Posted by Bob on December 22nd, 2005 under How Things Work


About the fact that nobody declares war any more, CL says,

“Since this is a seminar, I’ll unashamedly add some other thoughts on this topic:”

“All of these banana republics (from Korea to Iraq) that we’ve attacked–but haven’t “declared war” on–have had -0- capability of performing a real military operation in the United States. Is it possible a “declaration of war” would only be considered for an “equal?” Bullies don’t usually make a big deal of beating-up a pipsqueak.”

“To follow the question of what constitutes a “real military operation” in the nuclear age would take the discussion way off course.”

“But maybe that’s another reason “declarations of war” aren’t used anymore: Did the end of the “conventional warfare” era make such declarations obsolete?”

“And we haven’t established what the actual purposes of such declarations were–other than as matters of convention, I mean. Did they have a purpose other than pomp and circumstance? If not, wouldn’t today’s omnipresent media be more effective rousing for war than a carnival barker type declaration to be reprinted next week on the front page of the county newspaper? Maybe it’s not the new military age, but the new propaganda age, that has made declarations of war superfluous.”

Comment by CL — 12/22/

CL, as to your first sentence, I like to think I have bravely led the way.

If somebody has the guts to hand out the BS I so often write with complete shamelessness, you have complete license, too.

You have hit on oint I mentioned but never thought of. I wrote a piece below about how at least part of the rationale for “nonproliferation (Anonymous some points about that)” is that we take it for granted that former colonial powers can handle nukes but their former colonies can’t.

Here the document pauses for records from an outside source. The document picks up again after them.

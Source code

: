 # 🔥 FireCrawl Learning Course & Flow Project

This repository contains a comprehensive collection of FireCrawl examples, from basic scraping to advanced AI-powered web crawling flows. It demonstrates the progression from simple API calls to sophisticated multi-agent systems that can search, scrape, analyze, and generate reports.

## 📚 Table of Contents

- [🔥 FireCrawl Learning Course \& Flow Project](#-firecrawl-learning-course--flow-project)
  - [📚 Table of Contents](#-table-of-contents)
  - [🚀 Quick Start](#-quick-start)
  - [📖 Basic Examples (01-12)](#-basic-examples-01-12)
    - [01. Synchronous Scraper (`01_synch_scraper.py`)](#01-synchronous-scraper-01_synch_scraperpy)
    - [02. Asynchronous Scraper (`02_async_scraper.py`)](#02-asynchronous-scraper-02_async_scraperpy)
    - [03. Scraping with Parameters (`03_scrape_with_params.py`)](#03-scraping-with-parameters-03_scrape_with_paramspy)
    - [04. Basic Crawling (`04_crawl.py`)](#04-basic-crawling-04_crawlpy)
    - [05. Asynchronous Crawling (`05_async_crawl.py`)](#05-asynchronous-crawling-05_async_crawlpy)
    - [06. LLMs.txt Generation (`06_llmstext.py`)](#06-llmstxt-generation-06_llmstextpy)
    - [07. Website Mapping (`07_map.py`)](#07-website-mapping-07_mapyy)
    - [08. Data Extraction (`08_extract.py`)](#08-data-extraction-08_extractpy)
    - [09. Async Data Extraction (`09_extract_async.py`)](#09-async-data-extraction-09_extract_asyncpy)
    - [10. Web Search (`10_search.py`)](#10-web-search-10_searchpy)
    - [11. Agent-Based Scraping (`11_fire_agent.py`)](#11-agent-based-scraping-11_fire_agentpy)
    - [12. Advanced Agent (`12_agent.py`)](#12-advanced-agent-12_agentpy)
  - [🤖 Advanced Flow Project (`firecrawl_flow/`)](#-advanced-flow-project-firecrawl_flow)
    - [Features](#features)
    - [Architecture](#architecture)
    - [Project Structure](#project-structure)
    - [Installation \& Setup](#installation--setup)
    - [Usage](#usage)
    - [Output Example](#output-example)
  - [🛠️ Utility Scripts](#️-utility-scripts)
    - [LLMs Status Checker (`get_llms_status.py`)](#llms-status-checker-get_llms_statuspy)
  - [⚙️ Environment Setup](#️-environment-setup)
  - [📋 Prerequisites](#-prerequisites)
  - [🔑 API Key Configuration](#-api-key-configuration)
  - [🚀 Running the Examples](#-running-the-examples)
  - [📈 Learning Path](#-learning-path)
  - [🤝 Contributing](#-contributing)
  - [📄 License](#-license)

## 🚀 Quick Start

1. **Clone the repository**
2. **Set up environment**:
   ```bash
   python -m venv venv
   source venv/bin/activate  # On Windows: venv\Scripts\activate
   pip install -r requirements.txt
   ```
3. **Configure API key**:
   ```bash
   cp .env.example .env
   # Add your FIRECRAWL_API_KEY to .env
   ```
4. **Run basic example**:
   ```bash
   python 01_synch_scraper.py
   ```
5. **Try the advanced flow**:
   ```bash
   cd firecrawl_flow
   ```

I agree with that, but all the people who are against proliferation now called my attitudes evil and racist.

You started by referring to the countries we are fighting in a banana republics and you also said, with perfect legtimacy, that we don’t declare war on such people. You said, “Is it possible a “declaration of war” would only be considered for an “equal?” Bullies don’t usually make a big deal of beating-up a pipsqueak.”

That is very much the attitude everyone takes for granted. The United States of America does not declare war on pipsqueaks, any more than General Lee would have dueled with a hunk of white trash.

Lurking behind this is an attitude. And it is not YOUR attitude, it is one you have pointed to.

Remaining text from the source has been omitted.